More context in my team as a case study:

My teams goal is to make most of the users migrate to our new ui hosted on cloud but the legacy ui both our third party legacy and the legacy ui that the rest of the company makes more money is cumbersome.

Theres effort to change it due to a lot of tried and true working proof of concepts for our team since our team didn’t have the baggage of working with that legacy system that the rest of the company works on as an acquisition team. We have some other legacy offering we got acquired with that has some other strategic value to modernizing the company wide legacy. We are migrating both sets of users.

The dilemma I have is that I speak to these in office folks who work on the legacy system that’s honestly spaghetti and I can’t help but think I should want to work there cuz it will teach me fundamental skills. And I need to not get hung up on the fact that it is legacy and old technology.

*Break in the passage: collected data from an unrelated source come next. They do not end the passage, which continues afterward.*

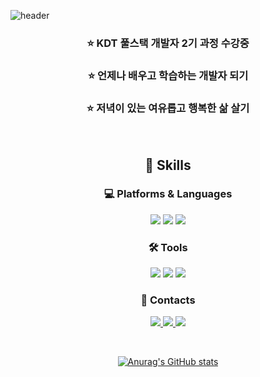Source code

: ![header](https://capsule-render.vercel.app/api?type=waving&color=a7eeff&height=200&section=header&text=Rilee%20Kim&fontSize=80&fontColor=ffffff)

<center>

### ⭐ KDT 풀스택 개발자 2기 과정 수강중
### ⭐ 언제나 배우고 학습하는 개발자 되기
### ⭐ 저녁이 있는 여유롭고 행복한 삶 살기

<br/>

## 💪 Skills
### 💻 Platforms & Languages
<img src="https://img.shields.io/badge/Python-3776AB?style=flat-square&logo=python&logoColor=white"/>
<img src="https://img.shields.io/badge/HTML5-E34F26?style=flat-square&logo=HTML5&logoColor=white"/>
<img src="https://img.shields.io/badge/CSS3-1572B6?style=flat-square&logo=CSS3&logoColor=white"/>

<br/>

### 🛠️ Tools
<img src="https://img.shields.io/badge/Git-F05032?style=flat-square&logo=git&logoColor=white"/>
<img src="https://img.shields.io/badge/GitHub-181717?style=flat-square&logo=github&logoColor=white"/>
<img src="https://img.shields.io/badge/Visual Studio Code-007ACC?style=flat-square&logo=visualstudiocode&logoColor=white"/>

<br/>

### 💌 Contacts
<a href="https://github.com/Rilee-0320"><img src="https://img.shields.io/badge/GitHub-181717?style=flat-square&logo=github&logoColor=white">
<a href="mailto:go13209@gmail.com"><img src="https://img.shields.io/badge/Gmail-EA4335?style=flat-square&logo=gmail&logoColor=white"/>
<a href="mailto:go13209@naver.com"><img src="https://img.shields.io/badge/Naver-03C75A?style=flat-square&logo=naver&logoColor=white"/>

<br/>

[![Anurag's GitHub stats](https://github-readme-stats.vercel.app/api?username=Rilee-0320&theme=react&show_icons=true)](https://github.com/Rilee-0320)

</center>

The concepts are so proprietary not transferable but I have a strong feeling I could get in there create impact and when I switch jobs add the keywords to the resume and explain how I problem solved and handled ambiguity in the interview to show I am employable in a tech stack that’s more common going forward.

I am even looking at our tech stack as a whole and I am starting to think yes what we will do will solve a lot of the problems about this legacy system both the third party legacy that we own and the company wide legacy that makes the company money. But I just can’t help but think okay modernization into the cloud can be good but it must be for good reason. I’ve heard stories of this getting screwed up before because of bad system design.

Idk is this a sign I’m starting to develop mindset shifts? Idk it’s obvious to me after reading all the taro blogs that whether you’re in the latest tech or not does not matter. What matters seems to be that the tech should have scope for ambiguity. Only then In the context of career growth you’re set. Is this a correct understanding?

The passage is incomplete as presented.